The integration tests are orchestrated by the integration test workflow. The workflow requires the following secrets:

  • TEST_ROLE_ARN - Used for assuming the role to our AWS account used for testing functions
  • LAMBDA_ENDPOINT - Used to set a custom Lambda endpoint
  • TEST_ACCOUNT_ID - The AWS account ID that we use for testing functions
  • TEST_LAMBDA_EXECUTION_ROLE_ARN - The Lambda execution role ARN used by deployed test functions
  • TEST_CAPACITY_PROVIDER_ARN - The capacity provider ARN we use for testing functions that use Lambda Managed Instances

And one variable: AWS_REGION - The AWS region used for testing functions.

Integration test function deployment and tests are orchestrated using the integration test script.

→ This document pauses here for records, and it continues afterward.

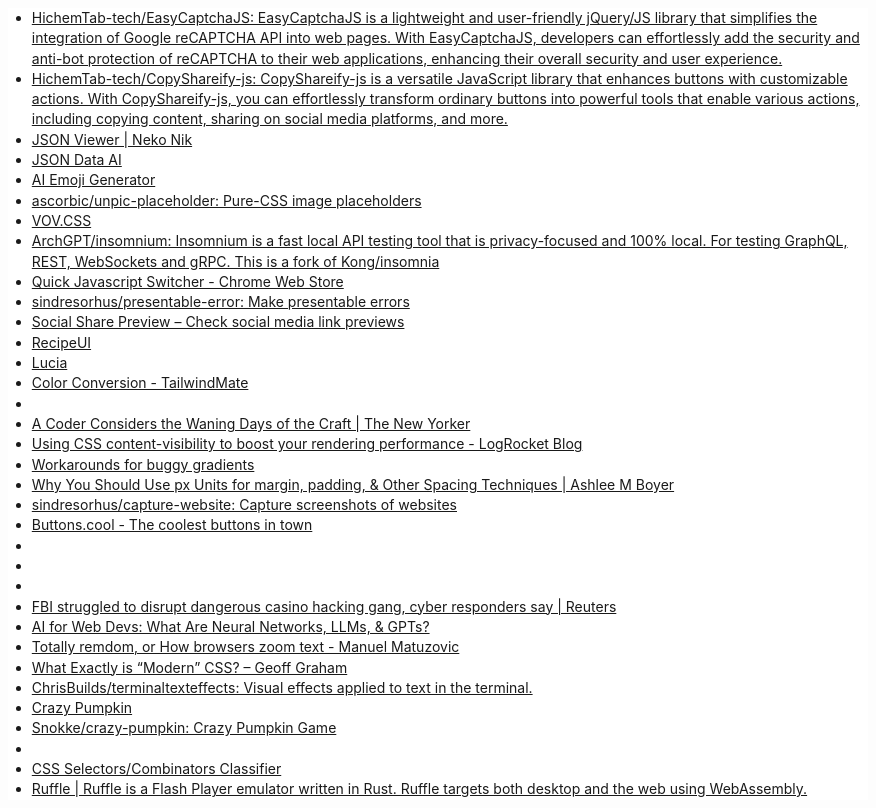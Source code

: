 * [HichemTab-tech/EasyCaptchaJS: EasyCaptchaJS is a lightweight and user-friendly jQuery/JS library that simplifies the integration of Google reCAPTCHA API into web pages. With EasyCaptchaJS, developers can effortlessly add the security and anti-bot protection of reCAPTCHA to their web applications, enhancing their overall security and user experience.](https://github.com/HichemTab-tech/EasyCaptchaJS)
* [HichemTab-tech/CopyShareify-js: CopyShareify-js is a versatile JavaScript library that enhances buttons with customizable actions. With CopyShareify-js, you can effortlessly transform ordinary buttons into powerful tools that enable various actions, including copying content, sharing on social media platforms, and more.](https://github.com/HichemTab-tech/CopyShareify-js)
* [JSON Viewer | Neko Nik](https://jsonviewer.nekonik.com/)
* [JSON Data AI](https://www.jsondataai.com/)
* [AI Emoji Generator](https://emojis.sh/)
* [ascorbic/unpic-placeholder: Pure-CSS image placeholders](https://github.com/ascorbic/unpic-placeholder)
* [VOV.CSS](https://vaibhav111tandon.github.io/vov.css/)
* [ArchGPT/insomnium: Insomnium is a fast local API testing tool that is privacy-focused and 100% local. For testing GraphQL, REST, WebSockets and gRPC. This is a fork of Kong/insomnia](https://github.com/ArchGPT/insomnium)
* [Quick Javascript Switcher - Chrome Web Store](https://chromewebstore.google.com/detail/quick-javascript-switcher/geddoclleiomckbhadiaipdggiiccfje)
* [sindresorhus/presentable-error: Make presentable errors](https://github.com/sindresorhus/presentable-error)
* [Social Share Preview – Check social media link previews](https://socialsharepreview.com/)
* [RecipeUI](https://recipeui.com/)
* [Lucia](https://lucia-auth.com/)
* [Color Conversion - TailwindMate](https://tailwindmate.jaleelbennett.com/)
* [](https://www.debugbear.com/css-size-analyzerhttps://twitter.com/viki_code/status/1720155979134714078)
* [A Coder Considers the Waning Days of the Craft | The New Yorker](https://www.newyorker.com/magazine/2023/11/20/a-coder-considers-the-waning-days-of-the-craft)
* [Using CSS content-visibility to boost your rendering performance - LogRocket Blog](https://blog.logrocket.com/using-css-content-visibility-boost-rendering-performance/)
* [Workarounds for buggy gradients](https://keithjgrant.com/posts/2023/11/problematic-color-gradients-and-workarounds/)
* [Why You Should Use px Units for margin, padding, &amp; Other Spacing Techniques | Ashlee M Boyer](https://ashleemboyer.com/blog/why-you-should-use-px-units-for-margin-padding-and-other-spacing-techniques)
* [sindresorhus/capture-website: Capture screenshots of websites](https://github.com/sindresorhus/capture-website)
* [Buttons.cool - The coolest buttons in town](https://www.buttons.cool/)
* [](https://www.databreaches.net/if-entities-continue-to-obfuscate-and-lie-its-time-to-mandate-more-transparency-in-breach-disclosures/)
* [](https://evilmartians.com/chronicles/figma-plugin-api-dive-into-advanced-algorithms-and-data-structures)
* [](https://www.thisiscolossal.com/2023/11/open-planet)
* [FBI struggled to disrupt dangerous casino hacking gang, cyber responders say | Reuters](https://www.reuters.com/technology/cybersecurity/fbi-struggled-disrupt-dangerous-casino-hacking-gang-cyber-responders-say-2023-11-14/)
* [AI for Web Devs: What Are Neural Networks, LLMs, &amp; GPTs?](https://austingil.com/ai-for-web-devs-neural-networks-llms-gpts/)
* [Totally remdom, or How browsers zoom text - Manuel Matuzovic](https://www.matuzo.at/blog/2023/how-browsers-zoom-text)
* [What Exactly is &#8220;Modern&#8221; CSS? &#8211; Geoff Graham](https://geoffgraham.me/what-exactly-is-modern-css/)
* [ChrisBuilds/terminaltexteffects: Visual effects applied to text in the terminal.](https://github.com/ChrisBuilds/terminaltexteffects#terminal-text-effects)
* [Crazy Pumpkin](https://crazy-pumpkin.andriibabintsev.com/)
* [Snokke/crazy-pumpkin: Crazy Pumpkin Game](https://github.com/Snokke/crazy-pumpkin)
* [](https://www.newyorker.com/magazine/2023/11/20/a-coder-considers-the-waning-days-of-the-crafthttps://karlgroves.com/how-long-until-your-website-is-accessible/)
* [CSS Selectors/Combinators Classifier](https://selectors.info/)
* [Ruffle | Ruffle is a Flash Player emulator written in Rust. Ruffle targets both desktop and the web using WebAssembly.](https://ruffle.rs/)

The SAM-managed integration test functions are deployed once per runtime and reused across PRs.

Checking function logs

The functions used in the integration tests are kept alive for reuse. This makes it possible to debug functions or function logs in the console.

Function Naming Convention:

  • SAM-managed integration functions: {ExampleName}-24x-NodeJS
  • Capacity-provider PR functions: {ExampleName}-24x-NodeJS-PR-{number}-CapacityProvider
  • Local Development: {ExampleName}-24x-NodeJS-Local
  • Functions deployed to personal account: ${ExampleName}-24x-NodeJS-Local-CapacityProvider

Creating tests

For implementation details on creating new tests and their corresponding history files, see ADDING_EXAMPLES.md.